Data: Begin

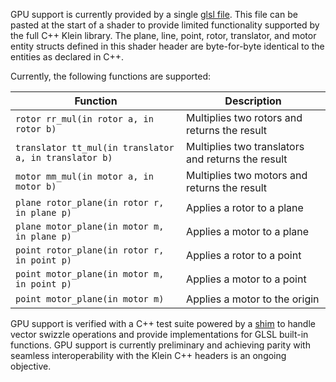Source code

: GPU support is currently provided by a single
[glsl file](https://github.com/jeremyong/klein/blob/master/glsl/klein.glsl).
This file can be pasted at the start of a shader to provide limited functionality supported by the
full C++ Klein library. The plane, line, point, rotor, translator, and motor entity structs defined
in this shader header are byte-for-byte identical to the entities as declared in C++.

Currently, the following functions are supported:

| Function                                              | Description                                       |
| ----------------------------------------------------- | ------------------------------------------------- |
| `rotor rr_mul(in rotor a, in rotor b)`                | Multiplies two rotors and returns the result      |
| `translator tt_mul(in translator a, in translator b)` | Multiplies two translators and returns the result |
| `motor mm_mul(in motor a, in motor b)`                | Multiplies two motors and returns the result      |
| `plane rotor_plane(in rotor r, in plane p)`           | Applies a rotor to a plane                        |
| `plane motor_plane(in motor m, in plane p)`           | Applies a motor to a plane                        |
| `point rotor_plane(in rotor r, in point p)`           | Applies a rotor to a point                        |
| `point motor_plane(in motor m, in point p)`           | Applies a motor to a point                        |
| `point motor_plane(in motor m)`                       | Applies a motor to the origin                     |

GPU support is verified with a C++ test suite powered by a
[shim](https://github.com/jeremyong/klein/blob/master/test/glsl_shim.hpp)
to handle vector swizzle operations and provide implementations for GLSL built-in functions. GPU
support is currently preliminary and achieving parity with seamless interoperability with the Klein
C++ headers is an ongoing objective.

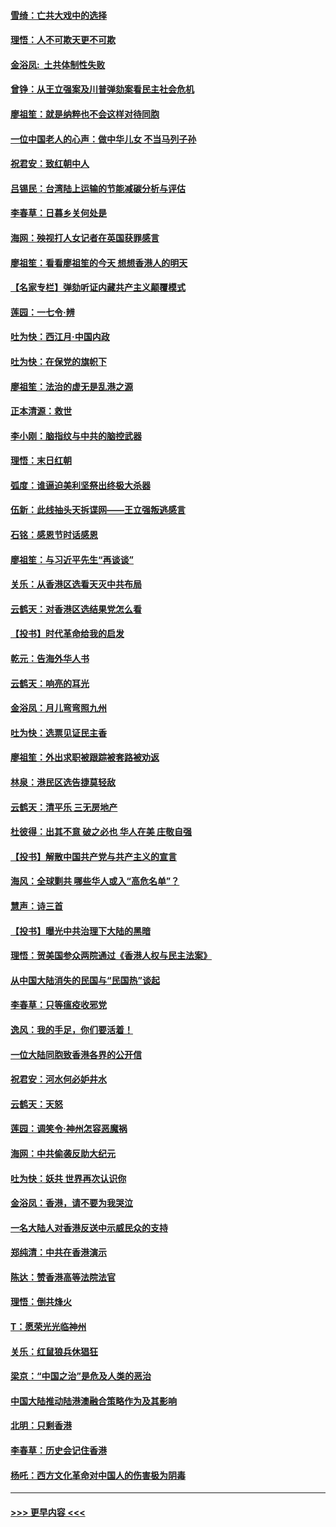 #### [雪绮：亡共大戏中的选择](../pages/nsc993/n11699922.md?t=12050611) 
#### [理悟：人不可欺天更不可欺](../pages/nsc993/n11699657.md?t=12050611) 
#### [金浴凤:  土共体制性失败](../pages/nsc993/n11699361.md?t=12050611) 
#### [曾铮：从王立强案及川普弹劾案看民主社会危机](../pages/nsc993/n11699318.md?t=12050611) 
#### [廖祖笙：就是纳粹也不会这样对待同胞](../pages/nsc993/n11697658.md?t=12050611) 
#### [一位中国老人的心声：做中华儿女 不当马列子孙](../pages/nsc993/n11697525.md?t=12050611) 
#### [祝君安：致红朝中人](../pages/nsc993/n11697518.md?t=12050611) 
#### [吕锡民：台湾陆上运输的节能减碳分析与评估](../pages/nsc993/n11694983.md?t=12050611) 
#### [李春草：日暮乡关何处是](../pages/nsc993/n11694805.md?t=12050611) 
#### [海网：殃视打人女记者在英国获罪感言](../pages/nsc993/n11693832.md?t=12050611) 
#### [廖祖笙：看看廖祖笙的今天 想想香港人的明天](../pages/nsc993/n11693707.md?t=12050611) 
#### [【名家专栏】弹劾听证内藏共产主义颠覆模式](../pages/nsc993/n11693563.md?t=12050611) 
#### [莲园：一七令‧辨](../pages/nsc993/n11692558.md?t=12050611) 
#### [吐为快：西江月·中国内政](../pages/nsc993/n11692071.md?t=12050611) 
#### [吐为快：在保党的旗帜下](../pages/nsc993/n11691188.md?t=12050611) 
#### [廖祖笙：法治的虚无是乱港之源](../pages/nsc993/n11690605.md?t=12050611) 
#### [正本清源：救世](../pages/nsc993/n11689134.md?t=12050611) 
#### [李小刚：脑指纹与中共的脑控武器](../pages/nsc993/n11688900.md?t=12050611) 
#### [理悟：末日红朝](../pages/nsc993/n11688829.md?t=12050611) 
#### [弧度：谁逼迫美利坚祭出终极大杀器](../pages/nsc993/n11688735.md?t=12050611) 
#### [伍新：此线抽头天拆谍网——王立强叛逃感言](../pages/nsc993/n11687981.md?t=12050611) 
#### [石铭：感恩节时话感恩](../pages/nsc993/n11687568.md?t=12050611) 
#### [廖祖笙：与习近平先生“再谈谈”](../pages/nsc993/n11687005.md?t=12050611) 
#### [关乐：从香港区选看天灭中共布局](../pages/nsc993/n11686647.md?t=12050611) 
#### [云鹤天：对香港区选结果党怎么看](../pages/nsc993/n11686216.md?t=12050611) 
#### [【投书】时代革命给我的启发](../pages/nsc993/n11684287.md?t=12050611) 
#### [乾元：告海外华人书](../pages/nsc993/n11684044.md?t=12050611) 
#### [云鹤天：响亮的耳光](../pages/nsc993/n11684254.md?t=12050611) 
#### [金浴凤：月儿弯弯照九州](../pages/nsc993/n11684231.md?t=12050611) 
#### [吐为快：选票见证民主香](../pages/nsc993/n11684206.md?t=12050611) 
#### [廖祖笙：外出求职被跟踪被套路被劝返](../pages/nsc993/n11683874.md?t=12050611) 
#### [林泉：港民区选告捷莫轻敌](../pages/nsc993/n11683930.md?t=12050611) 
#### [云鹤天：清平乐 三无房地产](../pages/nsc993/n11681521.md?t=12050611) 
#### [杜彼得：出其不意 破之必也 华人在美 庄敬自强](../pages/nsc993/n11679554.md?t=12050611) 
#### [【投书】解散中国共产党与共产主义的宣言](../pages/nsc993/n11679177.md?t=12050611) 
#### [海风：全球剿共 哪些华人或入“高危名单”？](../pages/nsc993/n11678617.md?t=12050611) 
#### [慧声：诗三首](../pages/nsc993/n11678848.md?t=12050611) 
#### [【投书】曝光中共治理下大陆的黑暗](../pages/nsc993/n11678674.md?t=12050611) 
#### [理悟：贺美国参众两院通过《香港人权与民主法案》](../pages/nsc993/n11678104.md?t=12050611) 
#### [从中国大陆消失的民国与“民国热”谈起](../pages/nsc993/n11678075.md?t=12050611) 
#### [李春草：只等瘟疫收邪党](../pages/nsc993/n11677308.md?t=12050611) 
#### [逸风：我的手足，你们要活着！](../pages/nsc993/n11676352.md?t=12050611) 
#### [一位大陆同胞致香港各界的公开信](../pages/nsc993/n11675761.md?t=12050611) 
#### [祝君安：河水何必妒井水](../pages/nsc993/n11675746.md?t=12050611) 
#### [云鹤天：天怒](../pages/nsc993/n11675718.md?t=12050611) 
#### [莲园：调笑令‧神州怎容恶魔祸](../pages/nsc993/n11675648.md?t=12050611) 
#### [海网：中共偷袭反助大纪元](../pages/nsc993/n11673515.md?t=12050611) 
#### [吐为快：妖共 世界再次认识你](../pages/nsc993/n11673506.md?t=12050611) 
#### [金浴凤：香港，请不要为我哭泣](../pages/nsc993/n11673248.md?t=12050611) 
#### [一名大陆人对香港反送中示威民众的支持](../pages/nsc993/n11672615.md?t=12050611) 
#### [郑纯清：中共在香港演示](../pages/nsc993/n11670539.md?t=12050611) 
#### [陈达：赞香港高等法院法官](../pages/nsc993/n11669542.md?t=12050611) 
#### [理悟：倒共烽火](../pages/nsc993/n11668844.md?t=12050611) 
#### [T：愿荣光光临神州](../pages/nsc993/n11668421.md?t=12050611) 
#### [关乐：红鼠狼兵休猖狂](../pages/nsc993/n11668378.md?t=12050611) 
#### [梁京：“中国之治”是危及人类的恶治](../pages/nsc993/n11668328.md?t=12050611) 
#### [中国大陆推动陆港澳融合策略作为及其影响](../pages/nsc993/n11668157.md?t=12050611) 
#### [北明：只剩香港](../pages/nsc993/n11668002.md?t=12050611) 
#### [李春草：历史会记住香港](../pages/nsc993/n11667927.md?t=12050611) 
#### [杨吒：西方文化革命对中国人的伤害极为阴毒](../pages/nsc993/n11664521.md?t=12050611) 

----
#### [ >>> 更早内容 <<< ](../indexes/nsc993-earlier.md)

Data: End

Activity:
Return exactly, and only, the lines above starting at the line that contains "#### [伍新：此线抽头天" and ending at the line that contains "#### [云鹤天：响亮的耳".

Your response:
#### [伍新：此线抽头天拆谍网——王立强叛逃感言](../pages/nsc993/n11687981.md?t=12050611) 
#### [石铭：感恩节时话感恩](../pages/nsc993/n11687568.md?t=12050611) 
#### [廖祖笙：与习近平先生“再谈谈”](../pages/nsc993/n11687005.md?t=12050611) 
#### [关乐：从香港区选看天灭中共布局](../pages/nsc993/n11686647.md?t=12050611) 
#### [云鹤天：对香港区选结果党怎么看](../pages/nsc993/n11686216.md?t=12050611) 
#### [【投书】时代革命给我的启发](../pages/nsc993/n11684287.md?t=12050611) 
#### [乾元：告海外华人书](../pages/nsc993/n11684044.md?t=12050611) 
#### [云鹤天：响亮的耳光](../pages/nsc993/n11684254.md?t=12050611) 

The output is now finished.